# WHAT THE EXERCISE ASKS
Output all records verbatim.

# MATERIAL FOR THE TASK
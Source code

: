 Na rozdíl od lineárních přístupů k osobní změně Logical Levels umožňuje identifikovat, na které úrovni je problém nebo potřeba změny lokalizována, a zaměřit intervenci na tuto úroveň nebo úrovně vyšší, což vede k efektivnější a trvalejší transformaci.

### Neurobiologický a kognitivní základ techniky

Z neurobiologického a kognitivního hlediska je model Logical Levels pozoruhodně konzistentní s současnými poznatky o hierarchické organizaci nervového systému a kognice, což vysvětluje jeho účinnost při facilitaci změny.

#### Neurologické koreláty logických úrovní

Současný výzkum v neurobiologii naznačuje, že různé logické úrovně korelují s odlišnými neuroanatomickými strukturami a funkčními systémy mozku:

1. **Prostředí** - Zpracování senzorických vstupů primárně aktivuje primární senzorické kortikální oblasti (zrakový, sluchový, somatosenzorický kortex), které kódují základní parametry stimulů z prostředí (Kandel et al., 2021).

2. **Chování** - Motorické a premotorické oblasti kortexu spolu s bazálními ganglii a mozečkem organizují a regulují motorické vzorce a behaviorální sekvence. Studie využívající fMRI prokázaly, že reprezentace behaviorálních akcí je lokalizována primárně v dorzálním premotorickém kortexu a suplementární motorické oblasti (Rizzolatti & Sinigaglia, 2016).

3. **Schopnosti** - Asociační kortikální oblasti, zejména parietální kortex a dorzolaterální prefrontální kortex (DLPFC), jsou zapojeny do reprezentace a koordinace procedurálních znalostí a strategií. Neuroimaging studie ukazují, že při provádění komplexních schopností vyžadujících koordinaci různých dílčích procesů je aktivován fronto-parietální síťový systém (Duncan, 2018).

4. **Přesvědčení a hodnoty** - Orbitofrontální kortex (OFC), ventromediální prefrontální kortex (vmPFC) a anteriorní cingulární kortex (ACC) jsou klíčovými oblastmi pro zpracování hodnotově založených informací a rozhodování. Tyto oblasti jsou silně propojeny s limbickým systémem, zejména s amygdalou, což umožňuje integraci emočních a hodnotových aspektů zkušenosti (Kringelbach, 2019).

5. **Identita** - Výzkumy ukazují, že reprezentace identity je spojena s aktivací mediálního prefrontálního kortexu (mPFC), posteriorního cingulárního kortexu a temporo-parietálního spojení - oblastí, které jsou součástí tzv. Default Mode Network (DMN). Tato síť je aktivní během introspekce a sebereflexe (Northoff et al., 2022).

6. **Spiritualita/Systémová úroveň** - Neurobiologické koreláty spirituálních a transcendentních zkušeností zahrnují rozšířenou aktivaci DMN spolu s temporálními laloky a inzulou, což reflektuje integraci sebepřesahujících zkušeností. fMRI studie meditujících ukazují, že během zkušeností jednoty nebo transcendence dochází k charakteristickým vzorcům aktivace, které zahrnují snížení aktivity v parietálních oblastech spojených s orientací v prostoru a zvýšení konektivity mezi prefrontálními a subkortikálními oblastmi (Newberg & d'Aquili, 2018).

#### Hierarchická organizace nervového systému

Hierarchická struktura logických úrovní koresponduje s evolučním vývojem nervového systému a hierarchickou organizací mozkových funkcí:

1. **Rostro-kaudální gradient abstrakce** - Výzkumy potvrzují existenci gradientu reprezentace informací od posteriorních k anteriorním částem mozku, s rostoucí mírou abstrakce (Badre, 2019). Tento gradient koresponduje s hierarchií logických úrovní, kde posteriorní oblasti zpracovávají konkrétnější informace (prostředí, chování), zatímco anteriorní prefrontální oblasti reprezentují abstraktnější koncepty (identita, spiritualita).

# RESULT
Source code

: Na rozdíl od lineárních přístupů k osobní změně Logical Levels umožňuje identifikovat, na které úrovni je problém nebo potřeba změny lokalizována, a zaměřit intervenci na tuto úroveň nebo úrovně vyšší, což vede k efektivnější a trvalejší transformaci.

### Neurobiologický a kognitivní základ techniky

Z neurobiologického a kognitivního hlediska je model Logical Levels pozoruhodně konzistentní s současnými poznatky o hierarchické organizaci nervového systému a kognice, což vysvětluje jeho účinnost při facilitaci změny.

#### Neurologické koreláty logických úrovní

Současný výzkum v neurobiologii naznačuje, že různé logické úrovně korelují s odlišnými neuroanatomickými strukturami a funkčními systémy mozku:

1. **Prostředí** - Zpracování senzorických vstupů primárně aktivuje primární senzorické kortikální oblasti (zrakový, sluchový, somatosenzorický kortex), které kódují základní parametry stimulů z prostředí (Kandel et al., 2021).

2. **Chování** - Motorické a premotorické oblasti kortexu spolu s bazálními ganglii a mozečkem organizují a regulují motorické vzorce a behaviorální sekvence. Studie využívající fMRI prokázaly, že reprezentace behaviorálních akcí je lokalizována primárně v dorzálním premotorickém kortexu a suplementární motorické oblasti (Rizzolatti & Sinigaglia, 2016).

3. **Schopnosti** - Asociační kortikální oblasti, zejména parietální kortex a dorzolaterální prefrontální kortex (DLPFC), jsou zapojeny do reprezentace a koordinace procedurálních znalostí a strategií. Neuroimaging studie ukazují, že při provádění komplexních schopností vyžadujících koordinaci různých dílčích procesů je aktivován fronto-parietální síťový systém (Duncan, 2018).

4. **Přesvědčení a hodnoty** - Orbitofrontální kortex (OFC), ventromediální prefrontální kortex (vmPFC) a anteriorní cingulární kortex (ACC) jsou klíčovými oblastmi pro zpracování hodnotově založených informací a rozhodování. Tyto oblasti jsou silně propojeny s limbickým systémem, zejména s amygdalou, což umožňuje integraci emočních a hodnotových aspektů zkušenosti (Kringelbach, 2019).

5. **Identita** - Výzkumy ukazují, že reprezentace identity je spojena s aktivací mediálního prefrontálního kortexu (mPFC), posteriorního cingulárního kortexu a temporo-parietálního spojení - oblastí, které jsou součástí tzv. Default Mode Network (DMN). Tato síť je aktivní během introspekce a sebereflexe (Northoff et al., 2022).

6. **Spiritualita/Systémová úroveň** - Neurobiologické koreláty spirituálních a transcendentních zkušeností zahrnují rozšířenou aktivaci DMN spolu s temporálními laloky a inzulou, což reflektuje integraci sebepřesahujících zkušeností. fMRI studie meditujících ukazují, že během zkušeností jednoty nebo transcendence dochází k charakteristickým vzorcům aktivace, které zahrnují snížení aktivity v parietálních oblastech spojených s orientací v prostoru a zvýšení konektivity mezi prefrontálními a subkortikálními oblastmi (Newberg & d'Aquili, 2018).

#### Hierarchická organizace nervového systému

Hierarchická struktura logických úrovní koresponduje s evolučním vývojem nervového systému a hierarchickou organizací mozkových funkcí:

1. **Rostro-kaudální gradient abstrakce** - Výzkumy potvrzují existenci gradientu reprezentace informací od posteriorních k anteriorním částem mozku, s rostoucí mírou abstrakce (Badre, 2019). Tento gradient koresponduje s hierarchií logických úrovní, kde posteriorní oblasti zpracovávají konkrétnější informace (prostředí, chování), zatímco anteriorní prefrontální oblasti reprezentují abstraktnější koncepty (identita, spiritualita).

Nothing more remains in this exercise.